Et si la productivité était une notion antiféministe ?

Se donner à fond pour sa boîte, ne pas compter ses heures, être perfectionniste... Autant d'expressions qui pourraient faire de vous l'employée modèle du mois, créative et investie. Mais est-ce vraiment très sain tout cela ? Et si le culte de la productivité, inhérent à l'imaginaire de l'entreprise, nous éloignait de toute possibilité d'émancipation ? Plus encore, et si cette sacrosainte productivité était l'inverse-même du féminisme ?

C'est cette question audacieuse que pose franco l'experte du travail au sein du média Welcome to the jungle Laetitia Vitaud dans un ouvrage aussi acerbe que nécessaire : En finir avec la productivité (Editions Payot). Titre radical replaçant cette valeur, d'aucuns diront cette qualité, au sein du vaste système capitaliste, mais aussi patriarcal, qui l'alimente.

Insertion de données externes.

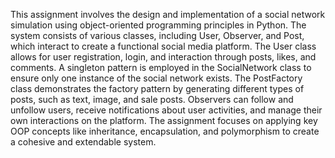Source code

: 
This assignment involves the design and implementation of a social network simulation using object-oriented programming principles in Python.
The system consists of various classes, including User, Observer, and Post, which interact to create a functional social media platform. 
The User class allows for user registration, login, and interaction through posts, likes, and comments.
A singleton pattern is employed in the SocialNetwork class to ensure only one instance of the social network exists. 
The PostFactory class demonstrates the factory pattern by generating different types of posts, such as text, image, and sale posts. 
Observers can follow and unfollow users, receive notifications about user activities, and manage their own interactions on the platform. 
The assignment focuses on applying key OOP concepts like inheritance, encapsulation, and polymorphism to create a cohesive and extendable system.
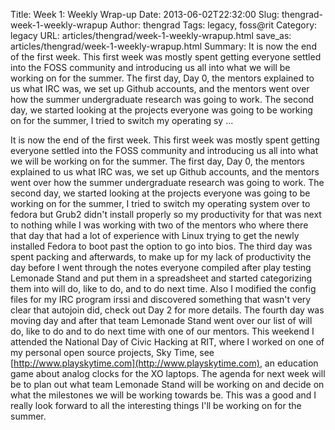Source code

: Title: Week 1: Weekly Wrap-up
Date: 2013-06-02T22:32:00
Slug: thengrad-week-1-weekly-wrapup
Author: thengrad
Tags: legacy, foss@rit
Category: legacy
URL: articles/thengrad/week-1-weekly-wrapup.html
save_as: articles/thengrad/week-1-weekly-wrapup.html
Summary: It is now the end of the first week. This first week was mostly spent getting everyone settled into the FOSS community and introducing us all into what we will be working on for the summer. The first day, Day 0, the mentors explained to us what IRC was, we set up Github accounts, and the mentors went over how the summer undergraduate research was going to work. The second day, we started looking at the projects everyone was going to be working on for the summer, I tried to switch my operating sy ... 

It is now the end of the first week. This first week was mostly spent getting
everyone settled into the FOSS community and introducing us all into what we
will be working on for the summer. The first day, Day 0, the mentors explained
to us what IRC was, we set up Github accounts, and the mentors went over how
the summer undergraduate research was going to work. The second day, we
started looking at the projects everyone was going to be working on for the
summer, I tried to switch my operating system over to fedora but Grub2 didn't
install properly so my productivity for that was next to nothing while I was
working with two of the mentors who where there that day that had a lot of
experience with Linux trying to get the newly installed Fedora to boot past
the option to go into bios. The third day was spent packing and afterwards, to
make up for my lack of productivity the day before I went through the notes
everyone compiled after play testing Lemonade Stand and put them in a
spreadsheet and started categorizing them into will do, like to do, and to do
next time. Also I modified the config files for my IRC program irssi and
discovered something that wasn't very clear that autojoin did, check out Day 2
for more details. The fourth day was moving day and after that team Lemonade
Stand went over our list of will do, like to do and to do next time with one
of our mentors. This weekend I attended the National Day of Civic Hacking at
RIT, where I worked on one of my personal open source projects, Sky Time, see
[http://www.playskytime.com](http://www.playskytime.com), an education game
about analog clocks for the XO laptops. The agenda for next week will be to
plan out what team Lemonade Stand will be working on and decide on what the
milestones we will be working towards be. This was a good and I really look
forward to all the interesting things I'll be working on for the summer.

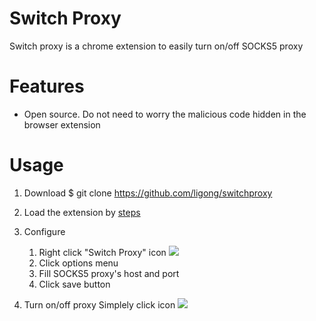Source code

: # Switch Proxy

Switch proxy is a chrome extension to easily turn on/off SOCKS5 proxy

# Features

* Open source. Do not need to worry the malicious code hidden in the browser extension

# Usage

1. Download 
    $ git clone https://github.com/ligong/switchproxy

2. Load the extension by [steps](http://developer.chrome.com/extensions/getstarted.html#unpacked)

3. Configure
    1. Right click "Switch Proxy" icon ![](https://raw.github.com/ligong/switchproxy/master/icon.png)
    2. Click options menu
    3. Fill SOCKS5 proxy's host and port
    4. Click save button

4. Turn on/off proxy
Simplely click icon ![](https://raw.github.com/ligong/switchproxy/master/icon.png)





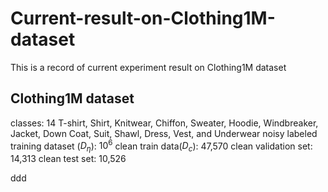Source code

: # Current-result-on-Clothing1M-dataset
This is a record of current experiment result on Clothing1M dataset

## Clothing1M dataset
 classes: 14 T-shirt, Shirt, Knitwear, Chiffon, Sweater, Hoodie, Windbreaker, Jacket, Down Coat, Suit, Shawl, Dress, Vest, and Underwear
 noisy labeled training dataset ($D_\eta$): $10^6$
 clean train data($D_c$): 47,570
 clean validation set: 14,313
 clean test set: 10,526
 
 
ddd
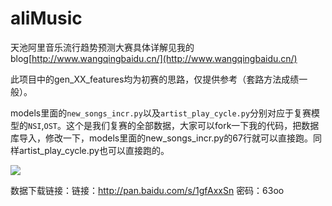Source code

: # aliMusic
天池阿里音乐流行趋势预测大赛具体详解见我的blog[http://www.wangqingbaidu.cn/](http://www.wangqingbaidu.cn/)

此项目中的gen_XX_features均为初赛的思路，仅提供参考（套路方法成绩一般）。

models里面的`new_songs_incr.py`以及`artist_play_cycle.py`分别对应于复赛模型的`NSI`,`OST`。这个是我们复赛的全部数据，大家可以fork一下我的代码，把数据库导入，修改一下，models里面的new_songs_incr.py的67行就可以直接跑。同样artist_play_cycle.py也可以直接跑的。

![](http://i2.buimg.com/567571/63f05c28e4867cbe.png)

数据下载链接：链接：http://pan.baidu.com/s/1gfAxxSn 密码：63oo

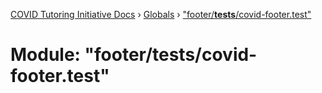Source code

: [COVID Tutoring Initiative Docs](../README.md) › [Globals](../globals.md) › ["footer/**tests**/covid-footer.test"](_footer___tests___covid_footer_test_.md)

# Module: "footer/**tests**/covid-footer.test"
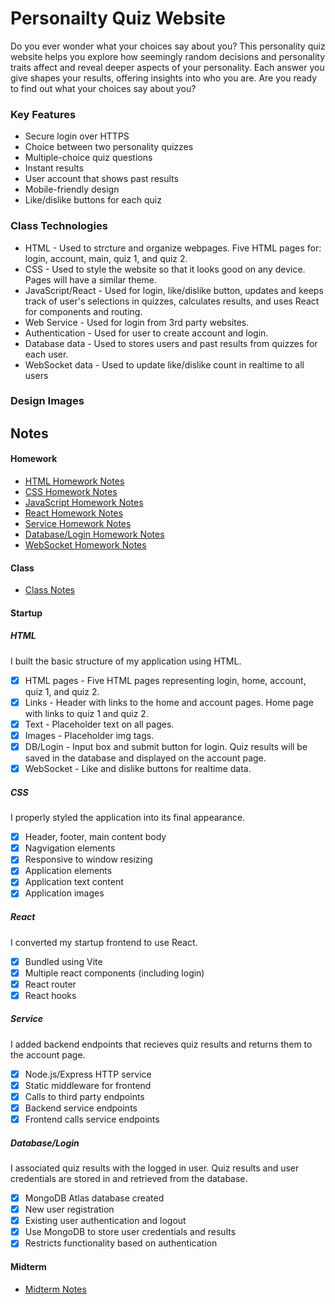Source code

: # Personailty Quiz Website
Do you ever wonder what your choices say about you? This personality quiz website helps you explore how seemingly random decisions and personality traits affect and reveal deeper aspects of your personality. Each answer you give shapes your results, offering insights into who you are. Are you ready to find out what your choices say about you?
### Key Features
* Secure login over HTTPS
* Choice between two personality quizzes
* Multiple-choice quiz questions
* Instant results
* User account that shows past results
* Mobile-friendly design
* Like/dislike buttons for each quiz
### Class Technologies
* HTML - Used to strcture and organize webpages. Five HTML pages for: login, account, main, quiz 1, and quiz 2.
* CSS - Used to style the website so that it looks good on any device. Pages will have a similar theme.
* JavaScript/React - Used for login, like/dislike button, updates and keeps track of user's selections in quizzes, calculates results, and uses React for components and routing.
* Web Service - Used for login from 3rd party websites.
* Authentication - Used for user to create account and login.
* Database data - Used to stores users and past results from quizzes for each user.
* WebSocket data - Used to update like/dislike count in realtime to all users
### Design Images

## Notes
#### Homework
* [HTML Homework Notes](HTML_Homework_Notes.md)
* [CSS Homework Notes](CSS_Homework_Notes.md)
* [JavaScript Homework Notes](JavaScript_Homework_Notes.md)
* [React Homework Notes](React_Homework_Notes.md)
* [Service Homework Notes](Service_Homework_Notes.md)
* [Database/Login Homework Notes](Database/Login_Homework_Notes.md)
* [WebSocket Homework Notes](WebSocket_Homework_Notes.md)
#### Class
* [Class Notes](Class_Notes.md)
#### Startup
##### HTML
I built the basic structure of my application using HTML.
- [x] HTML pages - Five HTML pages representing login, home, account, quiz 1, and quiz 2.
- [x] Links - Header with links to the home and account pages. Home page with links to quiz 1 and quiz 2.
- [x] Text - Placeholder text on all pages.
- [x] Images - Placeholder img tags.
- [x] DB/Login - Input box and submit button for login. Quiz results will be saved in the database and displayed on the account page.
- [x] WebSocket - Like and dislike buttons for realtime data.
##### CSS
I properly styled the application into its final appearance.
- [x] Header, footer, main content body
- [x] Nagvigation elements
- [x] Responsive to window resizing
- [x] Application elements
- [x] Application text content
- [x] Application images
##### React
I converted my startup frontend to use React.
- [x] Bundled using Vite
- [x] Multiple react components (including login)
- [x] React router
- [x] React hooks
##### Service
I added backend endpoints that recieves quiz results and returns them to the account page.
- [x] Node.js/Express HTTP service
- [x] Static middleware for frontend
- [x] Calls to third party endpoints
- [x] Backend service endpoints
- [x] Frontend calls service endpoints
##### Database/Login
I associated quiz results with the logged in user. Quiz results and user credentials are stored in and retrieved from the database.
- [x]  MongoDB Atlas database created
- [x]  New user registration
- [x]  Existing user authentication and logout
- [x]  Use MongoDB to store user credentials and results
- [x]  Restricts functionality based on authentication
#### Midterm
* [Midterm Notes](Midterm_Notes.md)
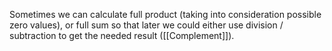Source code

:Sometimes we can calculate full product (taking into consideration possible zero values), or full sum so that later we could either use division / subtraction to get the needed result ([[Complement]]).
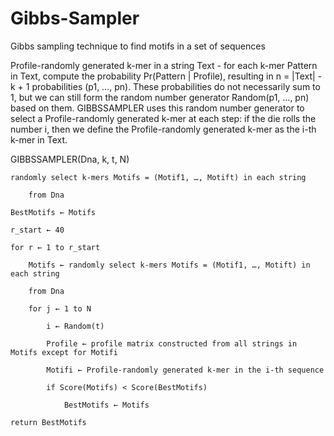 # Gibbs-Sampler
Gibbs sampling technique to find motifs in a set of sequences

Profile-randomly generated k-mer in a string Text - for each k-mer Pattern in Text, compute the probability Pr(Pattern | Profile), resulting in n = |Text| - k + 1 probabilities (p1, …, pn). These probabilities do not necessarily sum to 1, but we can still form the random number generator Random(p1, …, pn) based on them. GIBBSSAMPLER uses this random number generator to select a Profile-randomly generated k-mer at each step: if the die rolls the number i, then we define the Profile-randomly generated k-mer as the i-th k-mer in Text.

GIBBSSAMPLER(Dna, k, t, N)

    randomly select k-mers Motifs = (Motif1, …, Motift) in each string
    
        from Dna
        
    BestMotifs ← Motifs
    
    r_start ← 40
    
    for r ← 1 to r_start
    
        Motifs ← randomly select k-mers Motifs = (Motif1, …, Motift) in each string
        
        from Dna
        
        for j ← 1 to N
        
            i ← Random(t)
            
            Profile ← profile matrix constructed from all strings in Motifs except for Motifi
            
            Motifi ← Profile-randomly generated k-mer in the i-th sequence
            
            if Score(Motifs) < Score(BestMotifs)
            
                BestMotifs ← Motifs
                
    return BestMotifs
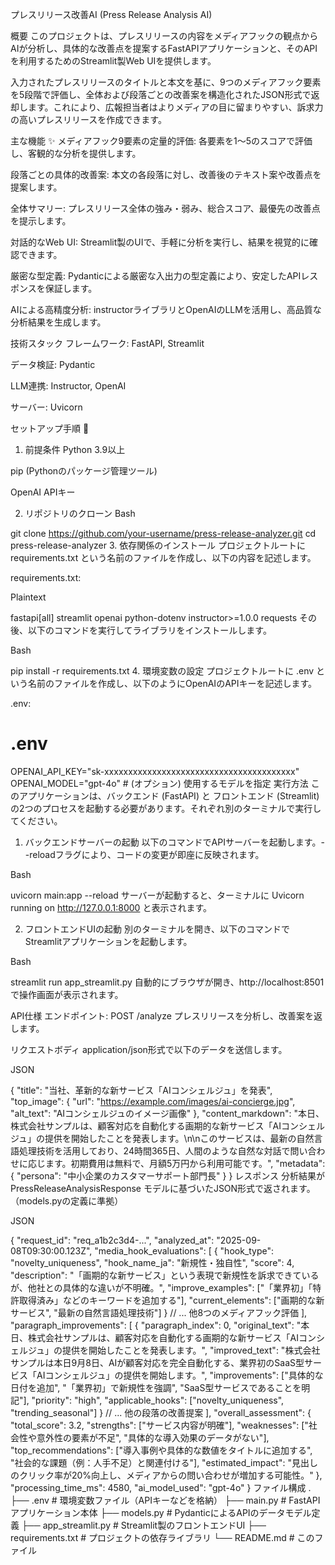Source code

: プレスリリース改善AI (Press Release Analysis AI)

概要
このプロジェクトは、プレスリリースの内容をメディアフックの観点からAIが分析し、具体的な改善点を提案するFastAPIアプリケーションと、そのAPIを利用するためのStreamlit製Web UIを提供します。

入力されたプレスリリースのタイトルと本文を基に、9つのメディアフック要素を5段階で評価し、全体および段落ごとの改善案を構造化されたJSON形式で返却します。これにより、広報担当者はよりメディアの目に留まりやすい、訴求力の高いプレスリリースを作成できます。

主な機能 ✨
メディアフック9要素の定量的評価: 各要素を1〜5のスコアで評価し、客観的な分析を提供します。

段落ごとの具体的改善案: 本文の各段落に対し、改善後のテキスト案や改善点を提案します。

全体サマリー: プレスリリース全体の強み・弱み、総合スコア、最優先の改善点を提示します。

対話的なWeb UI: Streamlit製のUIで、手軽に分析を実行し、結果を視覚的に確認できます。

厳密な型定義: Pydanticによる厳密な入出力の型定義により、安定したAPIレスポンスを保証します。

AIによる高精度分析: instructorライブラリとOpenAIのLLMを活用し、高品質な分析結果を生成します。

技術スタック
フレームワーク: FastAPI, Streamlit

データ検証: Pydantic

LLM連携: Instructor, OpenAI

サーバー: Uvicorn

セットアップ手順 🚀
1. 前提条件
Python 3.9以上

pip (Pythonのパッケージ管理ツール)

OpenAI APIキー

2. リポジトリのクローン
Bash

git clone https://github.com/your-username/press-release-analyzer.git
cd press-release-analyzer
3. 依存関係のインストール
プロジェクトルートに requirements.txt という名前のファイルを作成し、以下の内容を記述します。

requirements.txt:

Plaintext

fastapi[all]
streamlit
openai
python-dotenv
instructor>=1.0.0
requests
その後、以下のコマンドを実行してライブラリをインストールします。

Bash

pip install -r requirements.txt
4. 環境変数の設定
プロジェクトルートに .env という名前のファイルを作成し、以下のようにOpenAIのAPIキーを記述します。

.env:

# .env
OPENAI_API_KEY="sk-xxxxxxxxxxxxxxxxxxxxxxxxxxxxxxxxxxxxxxxx"
OPENAI_MODEL="gpt-4o" # (オプション) 使用するモデルを指定
実行方法
このアプリケーションは、バックエンド (FastAPI) と フロントエンド (Streamlit) の2つのプロセスを起動する必要があります。それぞれ別のターミナルで実行してください。

1. バックエンドサーバーの起動
以下のコマンドでAPIサーバーを起動します。--reloadフラグにより、コードの変更が即座に反映されます。

Bash

uvicorn main:app --reload
サーバーが起動すると、ターミナルに Uvicorn running on http://127.0.0.1:8000 と表示されます。

2. フロントエンドUIの起動
別のターミナルを開き、以下のコマンドでStreamlitアプリケーションを起動します。

Bash

streamlit run app_streamlit.py
自動的にブラウザが開き、http://localhost:8501 で操作画面が表示されます。

API仕様
エンドポイント: POST /analyze
プレスリリースを分析し、改善案を返します。

リクエストボディ
application/json形式で以下のデータを送信します。

JSON

{
  "title": "当社、革新的な新サービス「AIコンシェルジュ」を発表",
  "top_image": {
    "url": "https://example.com/images/ai-concierge.jpg",
    "alt_text": "AIコンシェルジュのイメージ画像"
  },
  "content_markdown": "本日、株式会社サンプルは、顧客対応を自動化する画期的な新サービス「AIコンシェルジュ」の提供を開始したことを発表します。\n\nこのサービスは、最新の自然言語処理技術を活用しており、24時間365日、人間のような自然な対話で問い合わせに応じます。初期費用は無料で、月額5万円から利用可能です。",
  "metadata": {
    "persona": "中小企業のカスタマーサポート部門長"
  }
}
レスポンス
分析結果が PressReleaseAnalysisResponse モデルに基づいたJSON形式で返されます。（models.pyの定義に準拠）

JSON

{
  "request_id": "req_a1b2c3d4-...",
  "analyzed_at": "2025-09-08T09:30:00.123Z",
  "media_hook_evaluations": [
    {
      "hook_type": "novelty_uniqueness",
      "hook_name_ja": "新規性・独自性",
      "score": 4,
      "description": "「画期的な新サービス」という表現で新規性を訴求できているが、他社との具体的な違いが不明確。",
      "improve_examples": ["「業界初」「特許取得済み」などのキーワードを追加する"],
      "current_elements": ["画期的な新サービス", "最新の自然言語処理技術"]
    }
    // ... 他8つのメディアフック評価
  ],
  "paragraph_improvements": [
    {
      "paragraph_index": 0,
      "original_text": "本日、株式会社サンプルは、顧客対応を自動化する画期的な新サービス「AIコンシェルジュ」の提供を開始したことを発表します。",
      "improved_text": "株式会社サンプルは本日9月8日、AIが顧客対応を完全自動化する、業界初のSaaS型サービス「AIコンシェルジュ」の提供を開始します。",
      "improvements": ["具体的な日付を追加", "「業界初」で新規性を強調", "SaaS型サービスであることを明記"],
      "priority": "high",
      "applicable_hooks": ["novelty_uniqueness", "trending_seasonal"]
    }
    // ... 他の段落の改善提案
  ],
  "overall_assessment": {
    "total_score": 3.2,
    "strengths": ["サービス内容が明確"],
    "weaknesses": ["社会性や意外性の要素が不足", "具体的な導入効果のデータがない"],
    "top_recommendations": ["導入事例や具体的な数値をタイトルに追加する", "社会的な課題（例：人手不足）と関連付ける"],
    "estimated_impact": "見出しのクリック率が20%向上し、メディアからの問い合わせが増加する可能性。"
  },
  "processing_time_ms": 4580,
  "ai_model_used": "gpt-4o"
}
ファイル構成
.
├── .env                  # 環境変数ファイル（APIキーなどを格納）
├── main.py               # FastAPIアプリケーション本体
├── models.py             # PydanticによるAPIのデータモデル定義
├── app_streamlit.py      # Streamlit製のフロントエンドUI
├── requirements.txt      # プロジェクトの依存ライブラリ
└── README.md             # このファイル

Au fil des pages, l'autrice démontre à quel point cette notion de business fait du mal aux femmes. Et au féminisme.

Quand la productivité étouffe la sororité

Voilà de quoi faire déchanter les working girls. Puisqu'elle sert avant tout un système capitaliste peu porté sur l'égalité des sexes - la comparaison des salaires entre les genres suffit à le démontrer - difficile de voir en la productivité une forme d'épanouissement personnel.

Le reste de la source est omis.